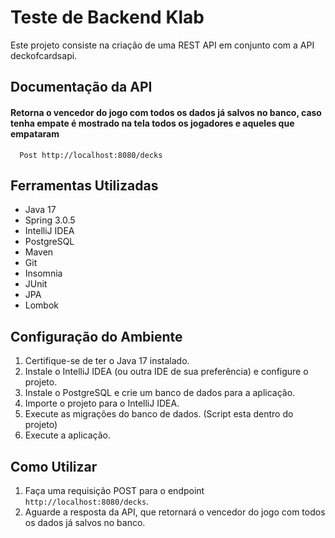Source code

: # Teste de Backend Klab

Este projeto consiste na criação de uma REST API em conjunto com a API deckofcardsapi.

## Documentação da API

#### Retorna o vencedor do jogo com todos os dados já salvos no banco, caso tenha empate é mostrado na tela todos os jogadores e aqueles que empataram
```http
  Post http://localhost:8080/decks
```
## Ferramentas Utilizadas

- Java 17
- Spring 3.0.5
- IntelliJ IDEA
- PostgreSQL
- Maven
- Git
- Insomnia
- JUnit
- JPA
- Lombok

## Configuração do Ambiente

1. Certifique-se de ter o Java 17 instalado.
2. Instale o IntelliJ IDEA (ou outra IDE de sua preferência) e configure o projeto.
3. Instale o PostgreSQL e crie um banco de dados para a aplicação.
4. Importe o projeto para o IntelliJ IDEA.
5. Execute as migrações do banco de dados. (Script esta dentro do projeto)
6. Execute a aplicação.

## Como Utilizar

1. Faça uma requisição POST para o endpoint `http://localhost:8080/decks`.
2. Aguarde a resposta da API, que retornará o vencedor do jogo com todos os dados já salvos no banco.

——————

■ **YOUR TASK**
Return exactly, and only, the lines above starting at the line that contains "1. Certifique-se de ter o Java 17 instalado." and ending at the line that contains "4. Importe o projeto para o IntelliJ IDEA.".

■ **SOLUTION FOR THIS TASK**
1. Certifique-se de ter o Java 17 instalado.
2. Instale o IntelliJ IDEA (ou outra IDE de sua preferência) e configure o projeto.
3. Instale o PostgreSQL e crie um banco de dados para a aplicação.
4. Importe o projeto para o IntelliJ IDEA.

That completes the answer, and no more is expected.